━━ Material supplied

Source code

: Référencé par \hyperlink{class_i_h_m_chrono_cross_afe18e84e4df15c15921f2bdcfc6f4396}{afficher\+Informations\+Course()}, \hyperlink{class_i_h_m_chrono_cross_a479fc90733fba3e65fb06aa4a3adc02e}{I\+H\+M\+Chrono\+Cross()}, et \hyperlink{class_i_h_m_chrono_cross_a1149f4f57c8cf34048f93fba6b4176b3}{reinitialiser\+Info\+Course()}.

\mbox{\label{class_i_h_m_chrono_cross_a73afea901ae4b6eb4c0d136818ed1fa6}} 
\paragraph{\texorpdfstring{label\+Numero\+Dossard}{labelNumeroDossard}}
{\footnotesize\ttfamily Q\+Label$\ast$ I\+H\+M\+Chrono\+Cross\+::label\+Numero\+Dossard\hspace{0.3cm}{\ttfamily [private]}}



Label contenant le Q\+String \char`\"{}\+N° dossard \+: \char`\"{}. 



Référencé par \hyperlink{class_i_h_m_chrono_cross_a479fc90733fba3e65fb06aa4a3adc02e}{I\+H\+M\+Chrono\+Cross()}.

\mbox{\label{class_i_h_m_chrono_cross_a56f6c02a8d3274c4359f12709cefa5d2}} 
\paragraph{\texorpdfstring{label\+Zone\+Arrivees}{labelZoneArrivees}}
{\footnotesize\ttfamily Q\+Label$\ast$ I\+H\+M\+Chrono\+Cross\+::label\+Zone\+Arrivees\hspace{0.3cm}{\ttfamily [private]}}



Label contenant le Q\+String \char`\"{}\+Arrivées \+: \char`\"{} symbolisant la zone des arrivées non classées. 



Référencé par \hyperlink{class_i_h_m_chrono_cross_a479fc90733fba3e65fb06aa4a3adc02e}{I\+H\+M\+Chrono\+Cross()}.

━━━━

Starting from the records above, copy each line where the string "char" is found.

## Response
Label contenant le Q\+String \char`\"{}\+N° dossard \+: \char`\"{}. 
Label contenant le Q\+String \char`\"{}\+Arrivées \+: \char`\"{} symbolisant la zone des arrivées non classées. 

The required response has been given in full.